He snorted at this. "Onyxia was a black dragon," he said. "They are different creatures entirely, and no friends of ours either."

"Even so," Jaina said, at the door, and he nodded at her as she left.

That night Stormwind Intelligence set three separate watchers outside his bakery, a night elf and two humans. Yuui could sense them as he got ready for bed, and he pondered closing the shutters before deciding against it. Let them see him for how he truly was, he thought, as he sat on the edge of his bed and fastidiously unfastened his prosthetic; let them see him as no different from any other veteran living in Stormwind, missing bits and eking out a living as best they could.

That night he was woken by another earthquake, and for a long time afterward he had difficulty getting back to sleep.

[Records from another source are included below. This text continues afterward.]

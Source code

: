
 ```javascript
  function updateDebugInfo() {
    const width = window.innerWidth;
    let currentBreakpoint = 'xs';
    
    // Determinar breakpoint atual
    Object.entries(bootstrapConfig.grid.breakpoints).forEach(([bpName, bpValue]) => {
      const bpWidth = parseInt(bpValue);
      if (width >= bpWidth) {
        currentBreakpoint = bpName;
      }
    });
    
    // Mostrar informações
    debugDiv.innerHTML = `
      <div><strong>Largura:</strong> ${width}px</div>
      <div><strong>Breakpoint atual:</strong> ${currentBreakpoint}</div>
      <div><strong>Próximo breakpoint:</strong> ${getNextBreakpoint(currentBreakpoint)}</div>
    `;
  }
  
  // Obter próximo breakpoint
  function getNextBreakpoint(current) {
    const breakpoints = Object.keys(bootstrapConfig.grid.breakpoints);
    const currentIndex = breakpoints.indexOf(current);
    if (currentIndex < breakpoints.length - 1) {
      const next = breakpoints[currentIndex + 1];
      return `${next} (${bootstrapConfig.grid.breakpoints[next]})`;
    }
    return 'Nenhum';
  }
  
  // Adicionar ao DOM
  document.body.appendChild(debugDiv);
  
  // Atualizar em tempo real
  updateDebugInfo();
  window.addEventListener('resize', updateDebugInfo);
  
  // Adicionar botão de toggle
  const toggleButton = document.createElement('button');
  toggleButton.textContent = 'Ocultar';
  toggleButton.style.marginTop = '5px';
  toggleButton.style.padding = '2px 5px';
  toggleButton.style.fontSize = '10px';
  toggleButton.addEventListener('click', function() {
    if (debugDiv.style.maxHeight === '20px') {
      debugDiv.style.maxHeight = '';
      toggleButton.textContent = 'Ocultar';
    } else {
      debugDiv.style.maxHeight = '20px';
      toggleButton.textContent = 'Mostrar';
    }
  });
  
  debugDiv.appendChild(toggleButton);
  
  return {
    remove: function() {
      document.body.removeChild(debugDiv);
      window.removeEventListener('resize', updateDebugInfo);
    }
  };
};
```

Something felt wrong, and he didn't know what it was.

He was enjoying dinner when Kurogane more or less broke the lock on his door barging in, and the man's low, angry cursing made him choke on his food in laughter. Some things never changed.

"I hope you can pay for that," he said, not turning around. "I'm not buying another one out of my money just because you can't work out knocking."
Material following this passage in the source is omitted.